La commissione agricoltura ha approvato un documento che impegna la Giunta ad intervenire, per le parti di competenza, sugli aspetti del Servizio Idrico Integrato attualmente non disciplinati.

La Commissione Agricoltura, presieduta da Mauro Parolini (Pdl), ha votato all’unanimità una risoluzione (relatore Dario Bianchi, Lega Nord) che impegna la Giunta ad intervenire, per le parti di competenza, sugli aspetti del Servizio Idrico Integrato attualmente non disciplinati.
Il documento verrà portato in Consiglio regionale alla prima seduta utile per la sua approvazione definitiva.

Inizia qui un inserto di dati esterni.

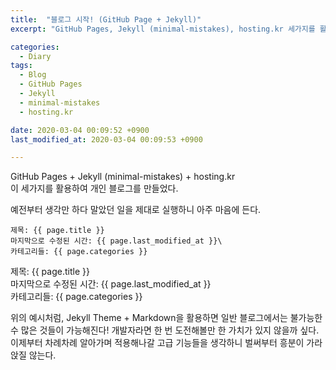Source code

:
 ```yaml
---
title:  "블로그 시작! (GitHub Page + Jekyll)"
excerpt: "GitHub Pages, Jekyll (minimal-mistakes), hosting.kr 세가지를 활용하여 개인 블로그를 만들었다."

categories:
  - Diary
tags:
  - Blog
  - GitHub Pages
  - Jekyll
  - minimal-mistakes
  - hosting.kr

date: 2020-03-04 00:09:52 +0900
last_modified_at: 2020-03-04 00:09:53 +0900

---
```


GitHub Pages + Jekyll (minimal-mistakes) + hosting.kr\
이 세가지를 활용하여 개인 블로그를 만들었다.

예전부터 생각만 하다 말았던 일을 제대로 실행하니 아주 마음에 든다.

```text
제목: {{ page.title }}
마지막으로 수정된 시간: {{ page.last_modified_at }}\
카테고리들: {{ page.categories }}
```

제목: {{ page.title }}\
마지막으로 수정된 시간: {{ page.last_modified_at }}\
카테고리들: {{ page.categories }}

위의 예시처럼, Jekyll Theme + Markdown을 활용하면 일반 블로그에서는 불가능한 수 많은 것들이 가능해진다! 개발자라면 한 번 도전해볼만 한 가치가 있지 않을까 싶다. 이제부터 차례차례 알아가며 적용해나갈 고급 기능들을 생각하니 벌써부터 흥분이 가라앉질 않는다.


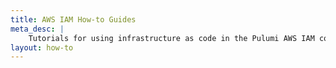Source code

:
 ```yaml
---
title: AWS IAM How-to Guides
meta_desc: |
    Tutorials for using infrastructure as code in the Pulumi AWS IAM component.
layout: how-to
---
```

L’atto, che ha origine da un ordine del giorno presentato da Fabrizio Santantonio (Pd) durante la recente Sessione di Bilancio in Consiglio regionale e in quell’occasione ritirato proprio per consentire la stesura di questa Risoluzione, chiede che quegli Uffici d’Ambito territoriali che non hanno ancora provveduto all’adozione o alla revisione dei propri Piani, lo facciano entro il 31 dicembre 2012. Il documento chiede inoltre un sollecito intervento presso il Governo “per sottrarre Enti locali e società in house al vincolo del Patto di stabilità per la realizzazione delle opere infrastrutturali”, in conformità con la direttiva Cee; di intervenire “con particolare urgenza” presso Province, Comuni e Uffici d’Ambito che risultano “in più grave ritardo”; a comunicare le rilevazioni in corso con Finlombarda sulle caratteristiche economico-finanziarie delle aziende operanti in Lombardia per la gestione del Servizio Idrico Integrato.

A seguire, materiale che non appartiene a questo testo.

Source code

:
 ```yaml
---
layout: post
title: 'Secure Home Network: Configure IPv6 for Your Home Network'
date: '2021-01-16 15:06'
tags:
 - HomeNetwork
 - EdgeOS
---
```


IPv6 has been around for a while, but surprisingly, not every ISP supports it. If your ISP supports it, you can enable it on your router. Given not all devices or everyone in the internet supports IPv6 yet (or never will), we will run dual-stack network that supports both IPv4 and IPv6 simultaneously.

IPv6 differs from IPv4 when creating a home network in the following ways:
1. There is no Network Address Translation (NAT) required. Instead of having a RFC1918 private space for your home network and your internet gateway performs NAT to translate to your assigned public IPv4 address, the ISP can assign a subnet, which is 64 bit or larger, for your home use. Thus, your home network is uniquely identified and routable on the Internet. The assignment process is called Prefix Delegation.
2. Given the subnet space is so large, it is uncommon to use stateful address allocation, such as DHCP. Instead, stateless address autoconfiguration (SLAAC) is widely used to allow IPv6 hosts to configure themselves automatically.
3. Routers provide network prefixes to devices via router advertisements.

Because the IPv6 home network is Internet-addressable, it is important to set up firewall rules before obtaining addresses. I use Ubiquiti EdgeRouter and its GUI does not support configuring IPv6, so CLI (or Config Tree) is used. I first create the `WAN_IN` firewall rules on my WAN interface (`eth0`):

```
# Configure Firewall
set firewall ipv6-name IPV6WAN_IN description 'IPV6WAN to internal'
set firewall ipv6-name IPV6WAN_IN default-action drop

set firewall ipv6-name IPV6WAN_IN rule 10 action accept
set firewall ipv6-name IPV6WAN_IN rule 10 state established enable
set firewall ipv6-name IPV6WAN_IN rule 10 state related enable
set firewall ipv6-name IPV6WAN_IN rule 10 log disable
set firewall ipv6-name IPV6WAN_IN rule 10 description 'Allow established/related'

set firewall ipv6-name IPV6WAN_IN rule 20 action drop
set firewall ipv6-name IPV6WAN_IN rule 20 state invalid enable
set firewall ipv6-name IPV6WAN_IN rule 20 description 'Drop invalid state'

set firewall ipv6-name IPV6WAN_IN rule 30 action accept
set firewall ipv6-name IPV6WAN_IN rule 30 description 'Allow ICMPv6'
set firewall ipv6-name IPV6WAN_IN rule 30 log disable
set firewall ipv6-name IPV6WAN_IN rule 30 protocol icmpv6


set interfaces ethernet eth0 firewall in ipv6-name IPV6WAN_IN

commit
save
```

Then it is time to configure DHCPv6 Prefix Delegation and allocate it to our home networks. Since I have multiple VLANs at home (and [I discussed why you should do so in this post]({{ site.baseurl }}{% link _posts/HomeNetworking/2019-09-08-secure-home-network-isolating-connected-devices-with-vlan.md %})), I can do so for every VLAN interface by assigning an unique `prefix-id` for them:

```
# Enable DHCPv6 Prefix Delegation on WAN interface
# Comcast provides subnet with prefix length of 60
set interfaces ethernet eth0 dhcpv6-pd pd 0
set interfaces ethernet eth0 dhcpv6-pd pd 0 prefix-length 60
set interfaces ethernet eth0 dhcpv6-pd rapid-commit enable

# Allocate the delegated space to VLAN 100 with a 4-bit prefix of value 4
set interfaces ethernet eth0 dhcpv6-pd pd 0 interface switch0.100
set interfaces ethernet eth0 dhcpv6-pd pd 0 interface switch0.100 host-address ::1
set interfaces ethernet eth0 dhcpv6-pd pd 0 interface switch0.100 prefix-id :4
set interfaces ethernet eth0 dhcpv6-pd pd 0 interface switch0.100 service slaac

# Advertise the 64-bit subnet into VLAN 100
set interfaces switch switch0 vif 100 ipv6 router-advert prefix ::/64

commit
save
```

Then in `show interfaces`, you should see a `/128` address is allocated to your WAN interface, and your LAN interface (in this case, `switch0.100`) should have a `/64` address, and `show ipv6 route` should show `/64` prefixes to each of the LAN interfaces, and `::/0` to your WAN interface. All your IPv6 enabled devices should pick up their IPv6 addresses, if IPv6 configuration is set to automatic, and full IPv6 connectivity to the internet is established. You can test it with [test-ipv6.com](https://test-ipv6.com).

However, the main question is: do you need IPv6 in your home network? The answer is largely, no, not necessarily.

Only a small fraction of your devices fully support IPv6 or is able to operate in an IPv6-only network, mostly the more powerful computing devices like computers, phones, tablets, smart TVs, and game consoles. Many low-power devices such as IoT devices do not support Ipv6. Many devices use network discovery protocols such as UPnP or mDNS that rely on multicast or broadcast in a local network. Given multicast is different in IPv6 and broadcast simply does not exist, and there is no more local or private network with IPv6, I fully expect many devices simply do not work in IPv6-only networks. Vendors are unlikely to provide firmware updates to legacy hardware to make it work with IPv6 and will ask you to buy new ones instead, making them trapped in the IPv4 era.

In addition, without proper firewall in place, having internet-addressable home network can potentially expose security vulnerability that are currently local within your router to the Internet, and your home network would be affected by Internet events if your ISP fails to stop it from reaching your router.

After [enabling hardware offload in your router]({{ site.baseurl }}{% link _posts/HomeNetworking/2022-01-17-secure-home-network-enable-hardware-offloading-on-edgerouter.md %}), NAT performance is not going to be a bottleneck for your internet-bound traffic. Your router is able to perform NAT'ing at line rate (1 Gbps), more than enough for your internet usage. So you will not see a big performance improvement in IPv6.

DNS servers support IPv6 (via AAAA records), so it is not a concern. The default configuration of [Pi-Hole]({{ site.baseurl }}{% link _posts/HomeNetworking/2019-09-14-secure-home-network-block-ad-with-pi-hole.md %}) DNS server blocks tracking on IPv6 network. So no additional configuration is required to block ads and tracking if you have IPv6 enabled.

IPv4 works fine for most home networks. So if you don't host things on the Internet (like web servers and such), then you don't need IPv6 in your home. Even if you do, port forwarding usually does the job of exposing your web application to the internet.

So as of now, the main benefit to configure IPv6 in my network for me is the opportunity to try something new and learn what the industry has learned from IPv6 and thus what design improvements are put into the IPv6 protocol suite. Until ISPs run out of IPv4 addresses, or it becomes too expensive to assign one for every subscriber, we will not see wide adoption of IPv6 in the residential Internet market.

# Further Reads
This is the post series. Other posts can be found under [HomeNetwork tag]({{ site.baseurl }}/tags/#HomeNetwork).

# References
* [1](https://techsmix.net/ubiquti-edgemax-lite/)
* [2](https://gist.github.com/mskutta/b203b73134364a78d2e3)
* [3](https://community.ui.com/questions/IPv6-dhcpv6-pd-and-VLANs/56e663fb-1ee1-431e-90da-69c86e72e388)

Con l’approvazione da parte del Consiglio regionale della legge n.21 del dicembre 2010, dall’1 gennaio 2011 le funzioni esercitate dalle Autorità d’Ambito (di norma in Lombardia costituite in forma di consorzio dei comuni d’ambito) sono state trasferite alle Province e al Comune di Milano per quanto riguarda l’ATO Città di Milano. A loro competono quindi tutte le funzioni in materia di programmazione, affidamento e controllo del servizio idrico integrato, inclusi tra l’altro la scelta del modello gestionale e l’affidamento della gestione, l’aggiornamento del Piano d’Ambito, la determinazione delle tariffe, la vigilanza sul servizio.

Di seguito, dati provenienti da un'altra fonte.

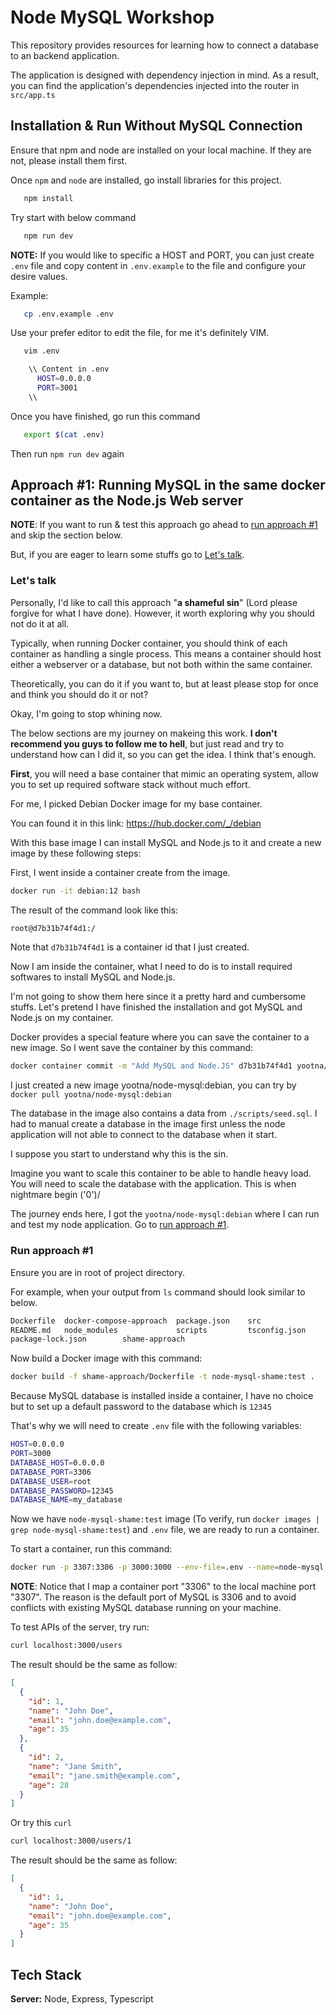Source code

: 
# Node MySQL Workshop

This repository provides resources for learning how to connect a database to an backend application.

The application is designed with dependency injection in mind. As a result, you can find the application's dependencies injected into the router in `src/app.ts`




## Installation & Run Without MySQL Connection

Ensure that npm and node are installed on your local machine. If they are not, please install them first.


Once `npm` and `node` are installed, go install libraries for this project.

```bash
   npm install
```

Try start with below command

```bash
   npm run dev
```

**NOTE:** If you would like to specific a HOST and PORT, you can just create `.env` file and copy content in `.env.example` to the file and configure your desire values.

Example:

```bash
   cp .env.example .env
```

Use your prefer editor to edit the file, for me it's definitely VIM.

```bash
   vim .env

    \\ Content in .env 
      HOST=0.0.0.0
      PORT=3001
    \\
```

Once you have finished, go run this command
```bash
   export $(cat .env)
```

Then run `npm run dev` again
## Approach #1: Running MySQL in the same docker container as the Node.js Web server

**NOTE**: If you want to run & test this approach go ahead to [run approach #1](https://github.com/tonkitcstu/node-mysql-workshop#run-approach-1) and skip the section below. 

But, if you are eager to learn some stuffs go to [Let's talk](https://github.com/tonkitcstu/node-mysql-workshop#lets-talk).

### Let's talk

Personally, I'd like to call this approach "**a shameful sin**" (Lord please forgive for what I have done). However, it worth exploring why you should not do it at all.

Typically, when running Docker container, you should think of each container as handling a single process. This means a container should host either a webserver or a database, but not both within the same container.

Theoretically, you can do it if you want to, but at least please stop for once and think you should do it or not?

Okay, I'm going to stop whining now. 

The below sections are my journey on makeing this work. **I don't recommend you guys to follow me to hell**, but just read and try to understand how can I did it, so you can get the idea. I think that's enough.

**First**, you will need a base container that mimic an operating system, allow you to set up required software stack without much effort.

For me, I picked Debian Docker image for my base container.

You can found it in this link: https://hub.docker.com/_/debian

With this base image I can install MySQL and Node.js to it and create a new image by these following steps:

First, I went inside a container create from the image.

```bash
docker run -it debian:12 bash
```

The result of the command look like this:
```bash
root@d7b31b74f4d1:/
```

Note that `d7b31b74f4d1` is a container id that I just created.

Now I am inside the container, what I need to do is to install required 
softwares to install MySQL and Node.js. 

I'm not going to show them here since it a pretty hard and cumbersome stuffs.
Let's pretend I have finished the installation and got MySQL and Node.js on my container.

Docker provides a special feature where you can save the container to a new image.
So I went save the container by this command:

```bash
docker container commit -m "Add MySQL and Node.JS" d7b31b74f4d1 yootna/node-mysql:debian
```

I just created a new image yootna/node-mysql:debian, you can try by `docker pull yootna/node-mysql:debian`

The database in the image also contains a data from `./scripts/seed.sql`. I had to 
manual create a database in the image first unless the node application will not able to connect to the database when it start. 

I suppose you start to understand why this is the sin. 

Imagine you want to scale this container to be able to handle heavy load. You will need to scale the database with the application. This is when nightmare begin ('0')/

The journey ends here, I got the `yootna/node-mysql:debian` where I can run and test my node application. Go to [run approach #1](https://github.com/tonkitcstu/node-mysql-workshop#run-approach-1).


### Run approach #1

Ensure you are in root of project directory.

For example, when your output from `ls` command should look similar to below.

```bash
Dockerfile  docker-compose-approach  package.json    src
README.md   node_modules             scripts         tsconfig.json
package-lock.json        shame-approach
```

Now build a Docker image with this command:

```bash
docker build -f shame-approach/Dockerfile -t node-mysql-shame:test .
```

Because MySQL database is installed inside a container, I have no choice but to set up a default password to the database which is `12345`


That's why we will need to create `.env` file with the following variables:
```bash
HOST=0.0.0.0
PORT=3000
DATABASE_HOST=0.0.0.0
DATABASE_PORT=3306 
DATABASE_USER=root
DATABASE_PASSWORD=12345
DATABASE_NAME=my_database
```

Now we have `node-mysql-shame:test` image (To verify, run `docker images | grep node-mysql-shame:test`) and `.env` file, we are ready to run a container.

To start a container, run this command:

```bash
docker run -p 3307:3306 -p 3000:3000 --env-file=.env --name=node-mysql  node-mysql-shame:test
```

**NOTE**: Notice that I map a container port "3306" to the local machine port "3307". The reason is the default port of MySQL is 3306 and to avoid conflicts with existing MySQL database running on your machine.

To test APIs of the server, try run:

```bash
curl localhost:3000/users
```

The result should be the same as follow:
```json
[
  {
    "id": 1,
    "name": "John Doe",
    "email": "john.doe@example.com",
    "age": 35
  },
  {
    "id": 2,
    "name": "Jane Smith",
    "email": "jane.smith@example.com",
    "age": 28
  }
]
```

Or try this `curl`

```bash
curl localhost:3000/users/1
```

The result should be the same as follow:
```json
[
  {
    "id": 1,
    "name": "John Doe",
    "email": "john.doe@example.com",
    "age": 35
  }
]
```

## Tech Stack

**Server:** Node, Express, Typescript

Alla data del 31 dicembre 2011 – secondo la relazione sull’attuazione delle leggi regionali presentata dalla Giunta e illustrata questa mattina alla Commissione Agricoltura da Dario Bianchi (Ln) – risultavano costituiti gli Uffici d’Ambito di Bergamo, Brescia, Cremona, Monza e Brianza, Pavia e Varese. In corso le procedure di costituzione per Lecco e Mantova. Non costituiti quelli di Como, Lodi, Milano provincia e Sondrio. Sempre al 31 dicembre 2011 risultavano mai approvati i Piani d’Ambito di Sondrio e Varese, revisionato quello di Brescia e aggiornato quello di Milano Città. Risultano procedere con piani d’ambito approvati nel tempo Bergamo (2004), Lecco (2010), Lodi (2006), Mantova (2004), Milano provincia e Monza Brianza (2005), Pavia (2008).